Anyway, my new philosophy goes something like this: I have an insatiable urge to stay stupid things, so I'm gonna indulge myself.  I have my reasons.  I say stupid shit all the time unintentionally, but I try to limit the unintentional stupidity to strangers if possible. My real-life pals get all judgey when I tell dead baby jokes. And my work colleagues get all judgey when I use words like "judgey."  That's where you, my stranger friends, come in. I can offend you until the Cubs win the World Series (which, in case you aren't a sports nut, will happen forever from now) and I'll probably never even know you hate me. Unless you send me hate mail.  Then I'll know, and I'll probably deserve it.  But it'll be just fine, because I will be super excited to get any mail associated with this blog and I will probably invite you to be my best friend despite your death threats.
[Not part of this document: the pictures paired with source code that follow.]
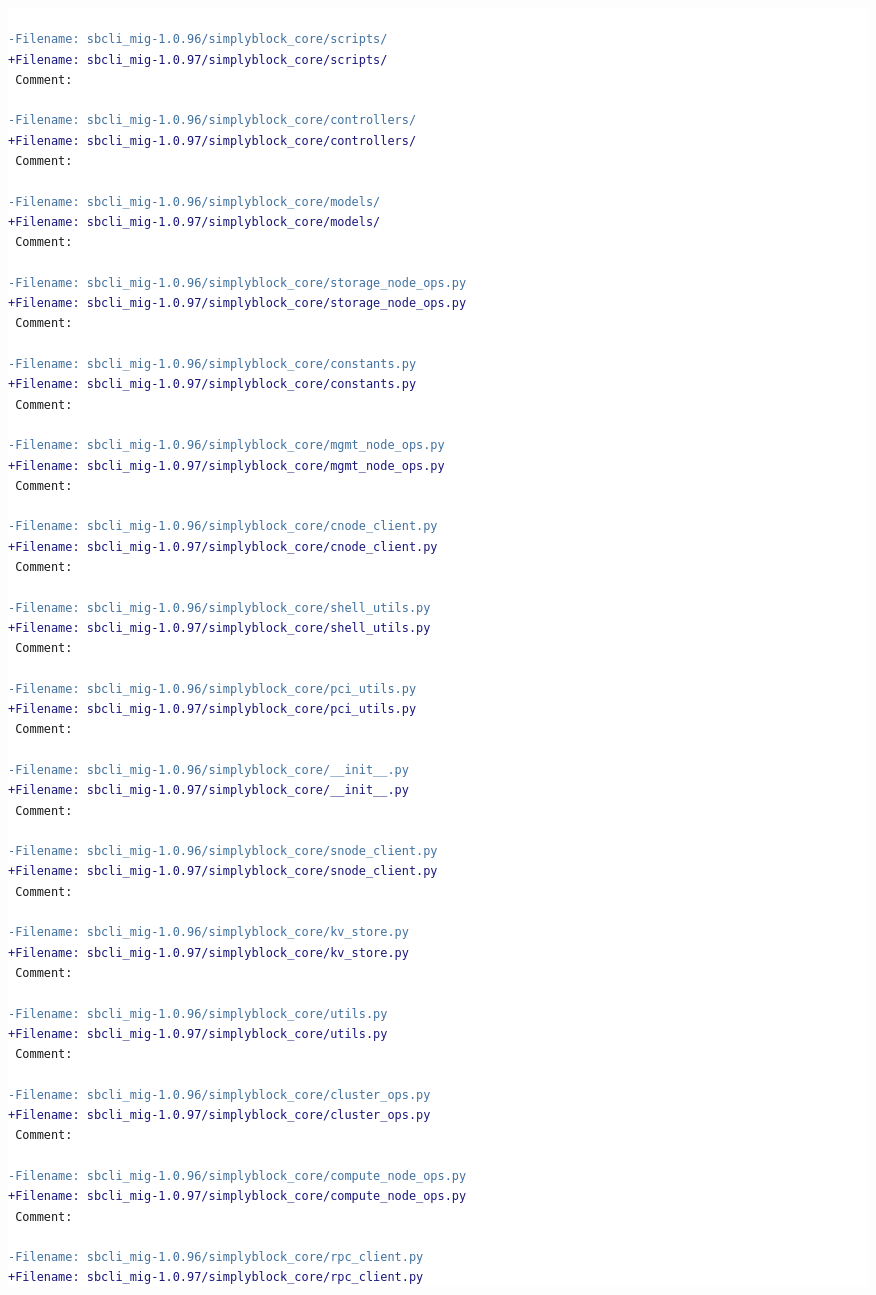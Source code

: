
 ```diff
 
-Filename: sbcli_mig-1.0.96/simplyblock_core/scripts/
+Filename: sbcli_mig-1.0.97/simplyblock_core/scripts/
 Comment: 
 
-Filename: sbcli_mig-1.0.96/simplyblock_core/controllers/
+Filename: sbcli_mig-1.0.97/simplyblock_core/controllers/
 Comment: 
 
-Filename: sbcli_mig-1.0.96/simplyblock_core/models/
+Filename: sbcli_mig-1.0.97/simplyblock_core/models/
 Comment: 
 
-Filename: sbcli_mig-1.0.96/simplyblock_core/storage_node_ops.py
+Filename: sbcli_mig-1.0.97/simplyblock_core/storage_node_ops.py
 Comment: 
 
-Filename: sbcli_mig-1.0.96/simplyblock_core/constants.py
+Filename: sbcli_mig-1.0.97/simplyblock_core/constants.py
 Comment: 
 
-Filename: sbcli_mig-1.0.96/simplyblock_core/mgmt_node_ops.py
+Filename: sbcli_mig-1.0.97/simplyblock_core/mgmt_node_ops.py
 Comment: 
 
-Filename: sbcli_mig-1.0.96/simplyblock_core/cnode_client.py
+Filename: sbcli_mig-1.0.97/simplyblock_core/cnode_client.py
 Comment: 
 
-Filename: sbcli_mig-1.0.96/simplyblock_core/shell_utils.py
+Filename: sbcli_mig-1.0.97/simplyblock_core/shell_utils.py
 Comment: 
 
-Filename: sbcli_mig-1.0.96/simplyblock_core/pci_utils.py
+Filename: sbcli_mig-1.0.97/simplyblock_core/pci_utils.py
 Comment: 
 
-Filename: sbcli_mig-1.0.96/simplyblock_core/__init__.py
+Filename: sbcli_mig-1.0.97/simplyblock_core/__init__.py
 Comment: 
 
-Filename: sbcli_mig-1.0.96/simplyblock_core/snode_client.py
+Filename: sbcli_mig-1.0.97/simplyblock_core/snode_client.py
 Comment: 
 
-Filename: sbcli_mig-1.0.96/simplyblock_core/kv_store.py
+Filename: sbcli_mig-1.0.97/simplyblock_core/kv_store.py
 Comment: 
 
-Filename: sbcli_mig-1.0.96/simplyblock_core/utils.py
+Filename: sbcli_mig-1.0.97/simplyblock_core/utils.py
 Comment: 
 
-Filename: sbcli_mig-1.0.96/simplyblock_core/cluster_ops.py
+Filename: sbcli_mig-1.0.97/simplyblock_core/cluster_ops.py
 Comment: 
 
-Filename: sbcli_mig-1.0.96/simplyblock_core/compute_node_ops.py
+Filename: sbcli_mig-1.0.97/simplyblock_core/compute_node_ops.py
 Comment: 
 
-Filename: sbcli_mig-1.0.96/simplyblock_core/rpc_client.py
+Filename: sbcli_mig-1.0.97/simplyblock_core/rpc_client.py
```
It should be evident by now that I have no fucking clue how to write a blog, but my therapist friends said a blog would be an excellent creative outlet for me, so here goes. I can't guarantee this will be entertaining to anyone but me. I can't promise that I'll even learn how to add pictures or proper captions to my posts. But what I CAN promise is this: I will be my jackass self . I'll give you a heaping helping of gratuitous profanity. I'll provide you with liberal doses of obnoxious insight and sprinkle in healthy portions of self deprecation. I will teach you things. I'm lying; I'll teach you nothing. You'll probably be dumber just for reading this. In fact, you'll lose 10 IQ points just for finishing this post.  Let's spiral into mental retardation together, shall we?

On a wildly unrelated note, I have already learned something from writing this post. I smugly thought I was a stellar speller, which I'm quickly realizing isn't true at all.  Apparently I am incapable of spelling "deprecation" and "obsolete."  Aye caramba.

What next? Oh! I should probably tell you a smidge about myself.

1.  I hate onions.
2.  I really like chocolate.
3.  I'm pretty hungry right now.
4.  I totally judge people who don't acknowledge the difference between "you're" and "your".
5.  I am borderline brain dead where technology is concerned.
6.  I am painfully clumsy.  (Both figuratively and literally.)
7.  Boom-shaka-laka.
8.  I am a lawyer.  Yeah, I'm surprised too.
9.  I have guilty pleasures. Wanna hear some? Of course you do. I like Nsync, the smell of rubber, an old Nickelodeon show called Salute Your Shorts, and swizzle straws in my vodka drinks.  Also, I was a Girl Scout until I was 18, and I'm a whore for the holiday season and decorations and the Christmas spirit.
10. I have two orange cats named Pumpkin and Tang and I will most certainly blog about them immediately, if not sooner.

So there you have it.  Now that we're acquainted, I hope you'll stop in from time to time to make sure I haven't fallen down a manhole or something.  Because I would totally do that.  No, really.

PS:  Yes, I know Mark Twain is known for the whole "Remain silent" quote too, so fuck him too.  But fuck Lincoln more.